The lack of geographical specification in the opening in quadam civitate is not a folk-tale element. Though most Greek novels are carefully located in a specified Greek city, at least at the start, the fact that the civitas of C&P is left deliberately vague is not a reflection of the story's popular origins. Two elements are in play here. First, and most important, it is characteristic of the Metamorphoses to reveal little of the geography of its scenario. No specific plot-location is mentioned in the novel between Lucius-ass's capture by the robbers at Hypata and Corinth where he is to be re-transformed; though the journeys of Lucius take place in a vague imperial Greece (Millar 1981), further specification is avoided. This is perhaps explained by the second element. There is no doubt that Apuleius, unlike the Greek novelists, is writing for a Latin-speaking readership, probably a Roman readership 31, who would naturally not be so interested in Greek locations as the readers of Greek novels. It is notable that the only location mentioned in C&P, apart from the oracle of Apollo at Didyma, is Rome : Venus famously asks for her advertisement for the runaway 'slave' Psyche to be placed at the metae Murtiae, the turning-posts of the Circus Maximus (6.8 : 133,20-21), a well-known and indeed notorious location in the centre of the imperial city 32. The vagueness of the Greek landscape of the Metamorphoses is a reflection of a a relatively uninterested Romanocentric readership, not of misty folk-tale origins.

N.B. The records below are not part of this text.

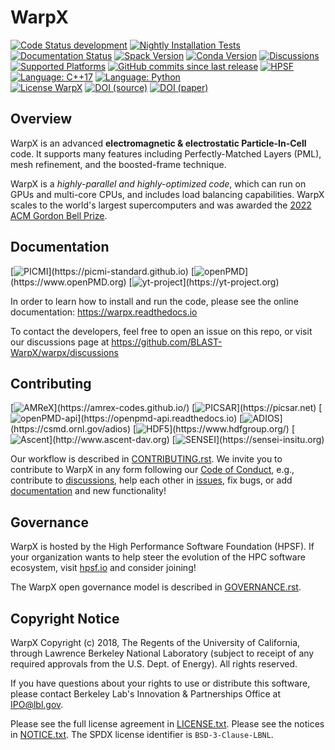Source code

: # WarpX

[![Code Status development](https://dev.azure.com/BLAST-WarpX/warpx/_apis/build/status/ECP-WarpX.WarpX?branchName=development)](https://dev.azure.com/BLAST-WarpX/warpx/_build/latest?definitionId=1&branchName=development)
[![Nightly Installation Tests](https://dev.azure.com/BLAST-WarpX/warpx/_apis/build/status/ECP-WarpX.Nightly?branchName=nightly&label=nightly%20packages)](https://dev.azure.com/BLAST-WarpX/warpx/_build?definitionId=2)
[![Documentation Status](https://readthedocs.org/projects/warpx/badge/?version=latest)](https://warpx.readthedocs.io)
[![Spack Version](https://img.shields.io/spack/v/warpx)](https://spack.readthedocs.io/en/latest/package_list.html#warpx)
[![Conda Version](https://img.shields.io/conda/vn/conda-forge/warpx)](https://anaconda.org/conda-forge/warpx)
[![Discussions](https://img.shields.io/badge/chat-discussions-turquoise.svg)](https://github.com/BLAST-WarpX/warpx/discussions)  
[![Supported Platforms](https://img.shields.io/badge/platforms-linux%20|%20osx%20|%20win-blue)](https://warpx.readthedocs.io/en/latest/install/users.html)
[![GitHub commits since last release](https://img.shields.io/github/commits-since/BLAST-WarpX/warpx/latest/development.svg)](https://github.com/BLAST-WarpX/warpx/compare/development)
[![HPSF](https://img.shields.io/badge/hosted%20by-HPSF-orange)](https://hpsf.io)
[![Language: C++17](https://img.shields.io/badge/language-C%2B%2B17-orange.svg)](https://isocpp.org/)
[![Language: Python](https://img.shields.io/badge/language-Python-orange.svg)](https://python.org/)  
[![License WarpX](https://img.shields.io/badge/license-BSD--3--Clause--LBNL-blue.svg)](https://spdx.org/licenses/BSD-3-Clause-LBNL.html)
[![DOI (source)](https://img.shields.io/badge/DOI%20(source)-10.5281/zenodo.4571577-blue.svg)](https://doi.org/10.5281/zenodo.4571577)
[![DOI (paper)](https://img.shields.io/badge/DOI%20(paper)-10.1109/SC41404.2022.00008-blue.svg)](https://doi.org/10.1109/SC41404.2022.00008)

## Overview

WarpX is an advanced **electromagnetic & electrostatic Particle-In-Cell** code.
It supports many features including Perfectly-Matched Layers (PML), mesh refinement, and the boosted-frame technique.

WarpX is a *highly-parallel and highly-optimized code*, which can run on GPUs and multi-core CPUs, and includes load balancing capabilities.
WarpX scales to the world's largest supercomputers and was awarded the [2022 ACM Gordon Bell Prize](https://www.exascaleproject.org/ecp-supported-collaborative-teams-win-the-2022-acm-gordon-bell-prize-and-special-prize/).

## Documentation

[![PICMI](https://img.shields.io/static/v1?label="works%20with"&message="PICMI"&color="blueviolet")](https://picmi-standard.github.io)
[![openPMD](https://img.shields.io/static/v1?label="works%20with"&message="openPMD"&color="blueviolet")](https://www.openPMD.org)
[![yt-project](https://img.shields.io/static/v1?label="works%20with"&message="yt"&color="blueviolet")](https://yt-project.org)

In order to learn how to install and run the code, please see the online documentation:
https://warpx.readthedocs.io

To contact the developers, feel free to open an issue on this repo, or visit our discussions page at https://github.com/BLAST-WarpX/warpx/discussions

## Contributing

[![AMReX](https://img.shields.io/static/v1?label="runs%20on"&message="AMReX"&color="blueviolet")](https://amrex-codes.github.io/)
[![PICSAR](https://img.shields.io/static/v1?label="runs%20on"&message="PICSAR"&color="blueviolet")](https://picsar.net)
[![openPMD-api](https://img.shields.io/static/v1?label="runs%20on"&message="openPMD-api"&color="blueviolet")](https://openpmd-api.readthedocs.io)
[![ADIOS](https://img.shields.io/static/v1?label="runs%20on"&message="ADIOS"&color="blueviolet")](https://csmd.ornl.gov/adios)
[![HDF5](https://img.shields.io/static/v1?label="runs%20on"&message="HDF5"&color="blueviolet")](https://www.hdfgroup.org/)
[![Ascent](https://img.shields.io/static/v1?label="runs%20on"&message="Ascent"&color="blueviolet")](http://www.ascent-dav.org)
[![SENSEI](https://img.shields.io/static/v1?label="runs%20on"&message="SENSEI"&color="blueviolet")](https://sensei-insitu.org)

Our workflow is described in [CONTRIBUTING.rst](CONTRIBUTING.rst).
We invite you to contribute to WarpX in any form following our [Code of Conduct](https://warpx.readthedocs.io/en/latest/coc.html), e.g., contribute to [discussions](https://github.com/BLAST-WarpX/warpx/discussions), help each other in [issues](https://github.com/BLAST-WarpX/warpx/issues), fix bugs, or add [documentation](https://warpx.readthedocs.io/en/latest/developers/documentation.html) and new functionality!

## Governance

WarpX is hosted by the High Performance Software Foundation (HPSF).
If your organization wants to help steer the evolution of the HPC software ecosystem, visit [hpsf.io](https://hpsf.io) and consider joining!

The WarpX open governance model is described in [GOVERNANCE.rst](GOVERNANCE.rst).

## Copyright Notice

WarpX Copyright (c) 2018, The Regents of the University of California,
through Lawrence Berkeley National Laboratory (subject to receipt of any
required approvals from the U.S. Dept. of Energy).  All rights reserved.

If you have questions about your rights to use or distribute this software,
please contact Berkeley Lab's Innovation & Partnerships Office at
IPO@lbl.gov.

Please see the full license agreement in [LICENSE.txt](LICENSE.txt).
Please see the notices in [NOTICE.txt](NOTICE.txt).
The SPDX license identifier is `BSD-3-Clause-LBNL`.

The strong novelistic colouring of the opening of C&P, well documented by Kenney, is succeeded by an evidently epic feature - the irruption into the tale of the indignant goddess Venus at 4.29 : 98,4ff). As many have observed, Apuleius' Venus clearly recalls the hymn to Venus at the opening of Lucretius' De Rerum Natura (see Kenney 1990a, 121, and Schiesaro 1988), but just as important are the verbal echoes here of another appearance by an angry goddess at the beginning of a narrative work - Juno's appearance in the first scene of the Aeneid . These again have been long noted (Kenney, ibid.), but their larger programmatic function of suggesting a general analogy between the plot of C&P and the plot of the Aeneid has not been sufficiently stressed. Both open after a prologue section setting the scene and explaining why the protagonist is persecuted by a particular goddess with the appearance of that goddess, making an indignant speech and initiating action which is potentially disastrous for the protagonist. This immediately sets up a rather unlikely situation where the young woman Psyche is compared to an epic hero - to Aeneas, persecuted by Juno just as Psyche is persecuted by Venus.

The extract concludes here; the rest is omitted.